Annette Zimmermann is a political philosopher working on the ethics and politics of artificial intelligence, machine learning, and big data.

 


Annette is an Assistant Professor of Philosophy at the University of Wisconsin-Madison (starting August 2022) and a Technology & Human Rights Fellow at Harvard University. Before that, Annette was a Lecturer (Assistant Professor) at the University of York and a postdoctoral fellow at Princeton University.

Annette Zimmermann-2021-2.jpg

The Algorithmic is Political.

AI does not exist in a moral and political vacuum. Technological models interact dynamically with the social world, including larger-scale patterns of injustice.

How we deal with this problem is a moral and a political choice.

Annette’s research explores questions like: what is algorithmic injustice, and how do its effects compound over time? What role do risk and uncertainty play in this context? What does it mean to trust AI? Whose voices should we prioritize in collective decisions about AI design and deployment—and whose voices are currently excluded? Whose rights are most at risk? How can we place AI under meaningful democratic control—and would that solve the problem of algorithmic injustice?

University of Wisconsin-Madison

starting August 2022

Annette is an incoming Assistant Professor at the Department of Philosophy at the University of Wisconsin-Madison.

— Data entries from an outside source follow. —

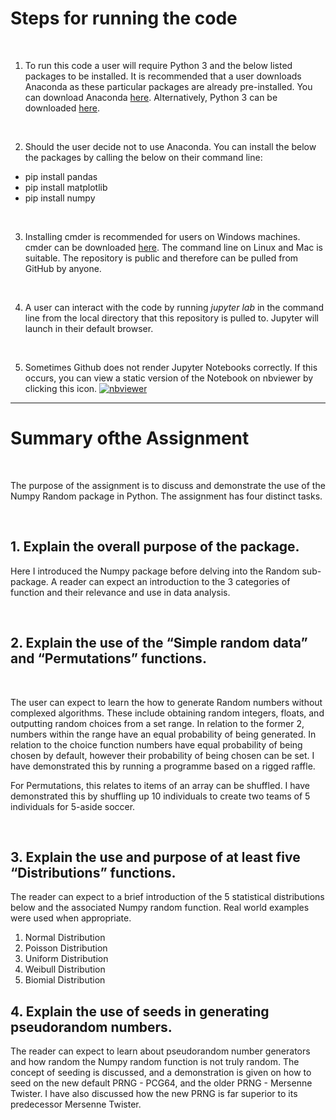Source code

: # Steps for running the code

<br>

1. To run this code a user will require Python 3 and the below listed packages to be installed.  It is recommended that a user downloads Anaconda as these particular packages are already pre-installed.  You can download Anaconda [here](https://www.anaconda.com/products/individual).  Alternatively, Python 3 can be downloaded [here](https://www.python.org/downloads/). 

<br>

2. Should the user decide not to use Anaconda. You can install the below the packages by calling the below on their command line:  

- pip install pandas
- pip install matplotlib
- pip install numpy 

<br>

3. Installing cmder is recommended for users on Windows machines. cmder can be downloaded [here](https://cmder.net/). The command line on Linux and Mac is suitable.   The repository is public and therefore can be pulled from GitHub by anyone. 

<br>

4. A user can interact with the code by running _jupyter lab_ in the command line from the local directory that this repository is pulled to. Jupyter will launch in their default browser. 

<br>

5. Sometimes Github does not render Jupyter Notebooks correctly.  If this occurs, you can view a static version of the Notebook on nbviewer by clicking this icon.   [![nbviewer](https://user-images.githubusercontent.com/2791223/29387450-e5654c72-8294-11e7-95e4-090419520edb.png)](https://nbviewer.org/github/RYANCOX00/Prog_DA/blob/main/Numpy_Random.ipynb)

***

# Summary ofthe Assignment

<br>

The purpose of the assignment is to discuss and demonstrate the use of the Numpy Random package in Python.  The assignment has four distinct tasks.  

<br>

## 1. Explain the overall purpose of the package.

Here I introduced the Numpy package before delving into the Random sub-package.  A reader can expect an introduction to the 3 categories of function and their relevance and use in data analysis. 

<br>

## 2. Explain the use of the “Simple random data” and “Permutations” functions.

<br>

The user can expect to learn the how to generate Random numbers without complexed algorithms. These include obtaining random integers, floats, and outputting random choices from a set range.  In relation to the former 2, numbers within the range have an equal probability of being generated.  In relation to the choice function numbers have equal probability of being chosen by default, however their probability of being chosen can be set.  I have demonstrated this by running a programme based on a rigged raffle.  

For Permutations, this relates to items of an array can be shuffled.  I have demonstrated this by shuffling up 10 individuals to create two teams of 5 individuals for 5-aside soccer. 

<br>

## 3. Explain the use and purpose of at least five “Distributions” functions.

The reader can expect to a brief introduction of the 5 statistical distributions below and the associated Numpy random function.  Real world examples were used when appropriate.  

1. Normal Distribution
2. Poisson Distribution
3. Uniform Distribution
4. Weibull Distribution 
5. Biomial Distribution

## 4. Explain the use of seeds in generating pseudorandom numbers.

The reader can expect to learn about pseudorandom number generators and how random the Numpy random function is not truly random.  The concept of seeding is discussed, and a demonstration is given on how to seed on the new default PRNG - PCG64, and the older PRNG - Mersenne Twister.  I have also discussed how the new PRNG is far superior to its predecessor Mersenne Twister. 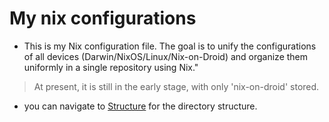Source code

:# My nix configurations

- This is my Nix configuration file. The goal is to unify the configurations of all devices (Darwin/NixOS/Linux/Nix-on-Droid) and organize them uniformly in a single repository using Nix."

> At present, it is still in the early stage, with only 'nix-on-droid' stored.

- you can navigate to [Structure](./docs/struct.txt) for the directory structure.
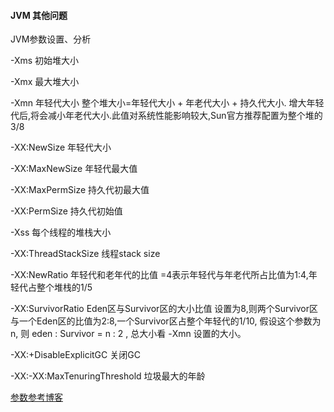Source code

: #### JVM 其他问题

JVM参数设置、分析

-Xms	初始堆大小

-Xmx  最大堆大小

-Xmn  年轻代大小 整个堆大小=年轻代大小 + 年老代大小 + 持久代大小.
增大年轻代后,将会减小年老代大小.此值对系统性能影响较大,Sun官方推荐配置为整个堆的 3/8

-XX:NewSize 年轻代大小

-XX:MaxNewSize 年轻代最大值

-XX:MaxPermSize 持久代初最大值

-XX:PermSize 持久代初始值

-Xss 每个线程的堆栈大小

-XX:ThreadStackSize 线程stack size

-XX:NewRatio 年轻代和老年代的比值   =4表示年轻代与年老代所占比值为1:4,年轻代占整个堆栈的1/5

-XX:SurvivorRatio Eden区与Survivor区的大小比值  设置为8,则两个Survivor区与一个Eden区的比值为2:8,一个Survivor区占整个年轻代的1/10, 假设这个参数为n, 则 eden : Survivor = n : 2 , 总大小看 -Xmn 设置的大小。

-XX:+DisableExplicitGC 关闭GC

-XX:-XX:MaxTenuringThreshold 垃圾最大的年龄

[参数参考博客](http://www.cnblogs.com/redcreen/archive/2011/05/04/2037057.html)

Beyond the ethics and politics of AI, Annette’s research interests include contemporary political philosophy, moral philosophy (especially the ethics of risk and uncertainty), the philosophy of law (punishment and the philosophy of criminal law, as well as constitutional law and discrimination law), and the philosophy of science (models, explanation, abstraction).

 

During 2020-21 and 2021-22, Annette is a Technology & Human Rights Fellow at the Carr Center for Human Rights Policy, Harvard Kennedy School, at Harvard University.

During the fellowship at Harvard, Annette will be conducting research for her book manuscript “The Algorithmic is Political”.

Harvard University

2020 - 2023

 

From 2020 to 2022, Annette was a permanent Lecturer (US equivalent: Assistant Professor) at the Department of Philosophy at the University of York.

University of York

2020-2022

 

Princeton University

2018 – 2020

At Princeton University, Annette was affiliated with the Center for Human Values as well as the Center for Information Technology Policy, conducting research on the political and moral philosophy of AI, and designing a course on AI ethics for an interdisciplinary group of PhD students from humanities, social science, and computer science backgrounds.

While conducting postdoctoral research at Princeton, Annette was invited to spent time as a visiting researcher at the Australian National University (2019) and at Stanford University (2020).

 

University of Oxford

2012 – 2018

Annette holds a DPhil (PhD) and MPhil from the University of Oxford. Annette’s graduate research was focused on topics in contemporary analytic political and moral philosophy—in particular, democratic decision-making, justice, and risk. While a DPhil student at Nuffield College, Annette spent some time as a Visiting PhD student and Teaching Fellow at Yale University (2016).

 

Awards etc.

Annette has received the American Philosophical Association’s 2021 Public Philosophy Op-Ed Award for her work on algorithmic injustice in higher education. Annette was also featured on the 100 Brilliant Women in AI Ethics list of 2021. In 2020, Annette won the Hastings Center’s 2020 David Roscoe Award for an Early-Career Essay on Science, Ethics, and Society, and Quartz named Annette as one of 18 AI bias experts to follow.

Annette’s recent academic work has been published in the Canadian Journal of Philosophy and Philosophy & Public Affairs, and her essays and political commentary have appeared in the New Statesman and in the Boston Review.

Annette is currently a Co-Investigator on a £703,000 research grant for a multidisciplinary research project on Assuring Responsibility for Trustworthy Autonomous Systems. Annette’s research has been generously supported by UK Research and Innovation (UKRI) and the Engineering and Physical Sciences Research Council (EPSRC), as well as by the United Kingdom’s Economic and Social Research Council (ESRC), the University of Oxford, and the German National Academic Foundation.